I know I am too scared to tell people what’s really going on. I’m scared of what they will think.

I DON’T KNOW why I am writing this but I just have it in my head that I have to get it down on paper. Lately it has only truly dawned on me how little people know about mental illness. This has really struck me by something one of my very good friends said. We were talking about their friend, and how they have changed of late, they are different. I suggested maybe they’re down, there might something going on that they feel they can’t share, maybe its mental illness? To which my friend brushed off, ”No that’s not it, sure what have they to be depressed about?’

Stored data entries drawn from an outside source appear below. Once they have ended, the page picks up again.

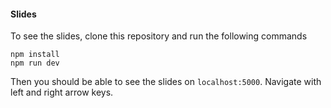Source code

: #### Slides

To see the slides, clone this repository and run the following commands

```
npm install
npm run dev
```

Then you should be able to see the slides on `localhost:5000`.
Navigate with left and right arrow keys.
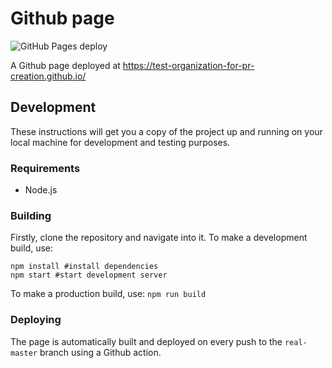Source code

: # Github page

![GitHub Pages deploy](https://github.com/test-organization-for-pr-creation/test-organization-for-pr-creation.github.io/workflows/GitHub%20Pages%20deploy/badge.svg)

A Github page deployed at https://test-organization-for-pr-creation.github.io/

## Development

These instructions will get you a copy of the project up and running on your local machine for development and testing purposes.

### Requirements

- Node.js

### Building

Firstly, clone the repository and navigate into it. To make a development build, use:

```
npm install #install dependencies
npm start #start development server
```
To make a production build, use: `npm run build`

### Deploying

The page is automatically built and deployed on every push to the `real-master` branch using a Github action.
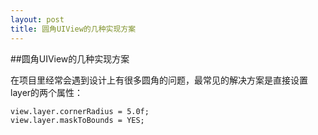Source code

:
 ```yaml
---
layout: post
title: 圆角UIView的几种实现方案
---
```

##圆角UIView的几种实现方案

在项目里经常会遇到设计上有很多圆角的问题，最常见的解决方案是直接设置layer的两个属性：
```
view.layer.cornerRadius = 5.0f;
view.layer.maskToBounds = YES;
```


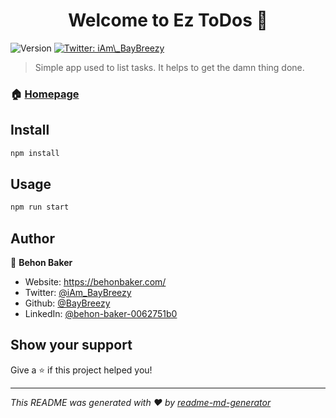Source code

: <h1 align="center">Welcome to Ez ToDos 👋</h1>
<p>
  <img alt="Version" src="https://img.shields.io/badge/version-1.0.0-blue.svg?cacheSeconds=2592000" />
  <a href="https://twitter.com/iAm\_BayBreezy" target="_blank">
    <img alt="Twitter: iAm\_BayBreezy" src="https://img.shields.io/twitter/follow/iAm\_BayBreezy.svg?style=social" />
  </a>
</p>

> Simple app used to list tasks. It helps to get the damn thing done.

### 🏠 [Homepage](https://eztodos.herokuapp.com/)

## Install

```sh
npm install
```

## Usage

```sh
npm run start
```

## Author

👤 **Behon Baker**

* Website: https://behonbaker.com/
* Twitter: [@iAm\_BayBreezy](https://twitter.com/iAm\_BayBreezy)
* Github: [@BayBreezy](https://github.com/BayBreezy)
* LinkedIn: [@behon-baker-0062751b0](https://linkedin.com/in/behon-baker-0062751b0)

## Show your support

Give a ⭐️ if this project helped you!

***
_This README was generated with ❤️ by [readme-md-generator](https://github.com/kefranabg/readme-md-generator)_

I am 26 years old. I have a brilliant family. Supportive friends. An amazing boyfriend. A permanent job in what I have always wanted to be since I was a little girl. I have, people would say, a fantastic life. But I’ve also had a sickness since I was 19 years old. I have been hospitalised and medicated; seen doctors, psychiatrists, psychologists, councillors, gone to support groups, listened to CDs, reading books – you name it – but I have realised just lately that I will never be rid of this illness.

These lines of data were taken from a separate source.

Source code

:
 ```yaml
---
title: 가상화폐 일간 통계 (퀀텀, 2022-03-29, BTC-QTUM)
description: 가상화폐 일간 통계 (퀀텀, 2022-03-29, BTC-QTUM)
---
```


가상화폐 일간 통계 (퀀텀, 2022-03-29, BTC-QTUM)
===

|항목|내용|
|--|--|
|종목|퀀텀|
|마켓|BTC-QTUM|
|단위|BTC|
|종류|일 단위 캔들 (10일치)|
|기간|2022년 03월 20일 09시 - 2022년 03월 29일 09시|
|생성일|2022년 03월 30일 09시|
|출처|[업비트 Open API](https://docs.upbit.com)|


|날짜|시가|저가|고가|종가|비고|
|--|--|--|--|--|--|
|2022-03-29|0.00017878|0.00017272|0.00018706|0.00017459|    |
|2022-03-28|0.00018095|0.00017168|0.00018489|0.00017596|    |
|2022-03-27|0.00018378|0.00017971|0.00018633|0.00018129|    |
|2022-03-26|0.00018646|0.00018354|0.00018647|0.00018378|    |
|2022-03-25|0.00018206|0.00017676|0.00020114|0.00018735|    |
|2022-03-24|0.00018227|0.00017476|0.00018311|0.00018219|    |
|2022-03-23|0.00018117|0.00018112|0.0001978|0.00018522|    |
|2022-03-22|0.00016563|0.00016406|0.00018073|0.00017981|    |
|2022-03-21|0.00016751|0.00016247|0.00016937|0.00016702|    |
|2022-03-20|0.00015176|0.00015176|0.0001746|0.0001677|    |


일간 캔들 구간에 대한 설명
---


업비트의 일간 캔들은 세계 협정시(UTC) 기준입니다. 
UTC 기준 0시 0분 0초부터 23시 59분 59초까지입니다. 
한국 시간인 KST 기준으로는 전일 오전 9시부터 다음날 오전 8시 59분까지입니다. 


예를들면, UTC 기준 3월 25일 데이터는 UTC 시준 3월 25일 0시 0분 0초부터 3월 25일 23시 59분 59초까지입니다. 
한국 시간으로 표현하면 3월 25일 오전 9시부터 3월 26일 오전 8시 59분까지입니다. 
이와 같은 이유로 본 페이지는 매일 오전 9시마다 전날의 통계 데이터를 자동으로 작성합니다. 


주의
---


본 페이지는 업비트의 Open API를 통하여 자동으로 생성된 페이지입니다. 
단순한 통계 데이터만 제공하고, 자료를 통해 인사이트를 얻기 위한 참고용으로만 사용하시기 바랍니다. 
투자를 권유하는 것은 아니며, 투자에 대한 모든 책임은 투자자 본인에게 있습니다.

I have a work colleague who has a problem with her joints. We know her story and although she rarely shows her weakness she tells us about it. More importantly, we ask her about it. I know she needs to heat up the bed before she can get up in the morning, that she must take injections regularly and sometimes go to hospitals for infusions. She is tired sometimes. It’s an illness. We know she has it, and although we will never truly understand the suffering she has, we do try to understand, and we do ask her about it, she is not embarrassed and either are we.

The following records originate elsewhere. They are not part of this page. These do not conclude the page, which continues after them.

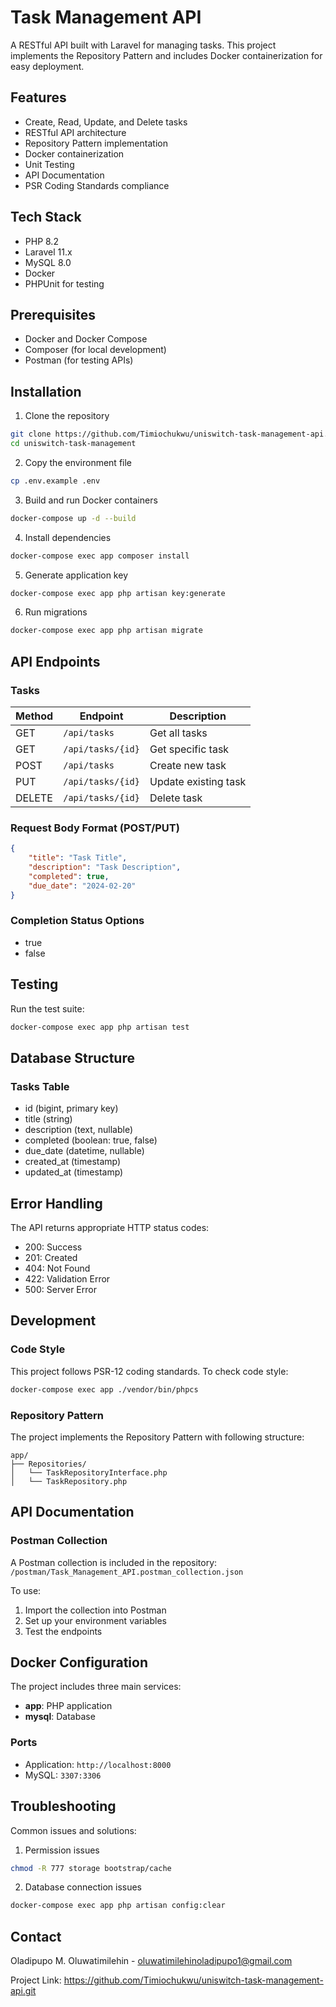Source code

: # Task Management API

A RESTful API built with Laravel for managing tasks. This project implements the Repository Pattern and includes Docker containerization for easy deployment.

## Features

- Create, Read, Update, and Delete tasks
- RESTful API architecture
- Repository Pattern implementation
- Docker containerization
- Unit Testing
- API Documentation
- PSR Coding Standards compliance

## Tech Stack

- PHP 8.2
- Laravel 11.x
- MySQL 8.0
- Docker
- PHPUnit for testing

## Prerequisites

- Docker and Docker Compose
- Composer (for local development)
- Postman (for testing APIs)

## Installation

1. Clone the repository
```bash
git clone https://github.com/Timiochukwu/uniswitch-task-management-api.git
cd uniswitch-task-management
```

2. Copy the environment file
```bash
cp .env.example .env
```

3. Build and run Docker containers
```bash
docker-compose up -d --build
```

4. Install dependencies
```bash
docker-compose exec app composer install
```

5. Generate application key
```bash
docker-compose exec app php artisan key:generate
```

6. Run migrations
```bash
docker-compose exec app php artisan migrate
```

## API Endpoints

### Tasks

| Method | Endpoint | Description |
|--------|----------|-------------|
| GET | `/api/tasks` | Get all tasks |
| GET | `/api/tasks/{id}` | Get specific task |
| POST | `/api/tasks` | Create new task |
| PUT | `/api/tasks/{id}` | Update existing task |
| DELETE | `/api/tasks/{id}` | Delete task |

### Request Body Format (POST/PUT)

```json
{
    "title": "Task Title",
    "description": "Task Description",
    "completed": true,
    "due_date": "2024-02-20"
}
```

### Completion Status Options
- true
- false

## Testing

Run the test suite:

```bash
docker-compose exec app php artisan test
```

## Database Structure

### Tasks Table
- id (bigint, primary key)
- title (string)
- description (text, nullable)
- completed (boolean: true, false)
- due_date (datetime, nullable)
- created_at (timestamp)
- updated_at (timestamp)

## Error Handling

The API returns appropriate HTTP status codes:

- 200: Success
- 201: Created
- 404: Not Found
- 422: Validation Error
- 500: Server Error

## Development

### Code Style

This project follows PSR-12 coding standards. To check code style:

```bash
docker-compose exec app ./vendor/bin/phpcs
```

### Repository Pattern

The project implements the Repository Pattern with following structure:

```
app/
├── Repositories/
│   └── TaskRepositoryInterface.php
│   └── TaskRepository.php
```

## API Documentation

### Postman Collection

A Postman collection is included in the repository:
`/postman/Task_Management_API.postman_collection.json`

To use:
1. Import the collection into Postman
2. Set up your environment variables
3. Test the endpoints

## Docker Configuration

The project includes three main services:
- **app**: PHP application
- **mysql**: Database

### Ports
- Application: `http://localhost:8000`
- MySQL: `3307:3306`

## Troubleshooting

Common issues and solutions:

1. Permission issues
```bash
chmod -R 777 storage bootstrap/cache
```

2. Database connection issues
```bash
docker-compose exec app php artisan config:clear
```



## Contact

Oladipupo M. Oluwatimilehin - oluwatimilehinoladipupo1@gmail.com

Project Link: https://github.com/Timiochukwu/uniswitch-task-management-api.git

My illness is different. It is physical, emotional and mental. It includes sleepless nights, crying for hours, feeling sick to my stomach, paranoia, panic attacks, irrational and suicidal thoughts.

Less than a handful of people ask me how I am, have I been sleeping or up all night again thinking completely irrational thoughts, have I been able to eat my breakfast or have I still got such pains across my stomach from anxiety that I feel sick at the thought of it. Was the drive to school OK or did I have to pull over again because I couldn’t see past the tears that just kept flowing, or, even worse, pull over because I feared my car swerving over bridges or into ditches.

And you know what? A lot of that is my fault. I know I am too scared to tell people what’s really going on, I’m scared of what they will think, ashamed that I’ve had no traumatic events in my life to lead to this. I just have chemicals, misplaced and mismatched chemicals. It is a horrific disease that I wouldn’t wish on anyone and although we see an outburst in mental illness ads, people still don’t talk. I’m not a famous GAA player or a singer or a famous actor. I am a 26-year-old woman with a great life, with ‘nothing to be depressed about’. And yet, I suffer.

Ellen is a See Change ambassador, the national movement to encourage conversation about mental health problems and end the associated stigma and discrimination.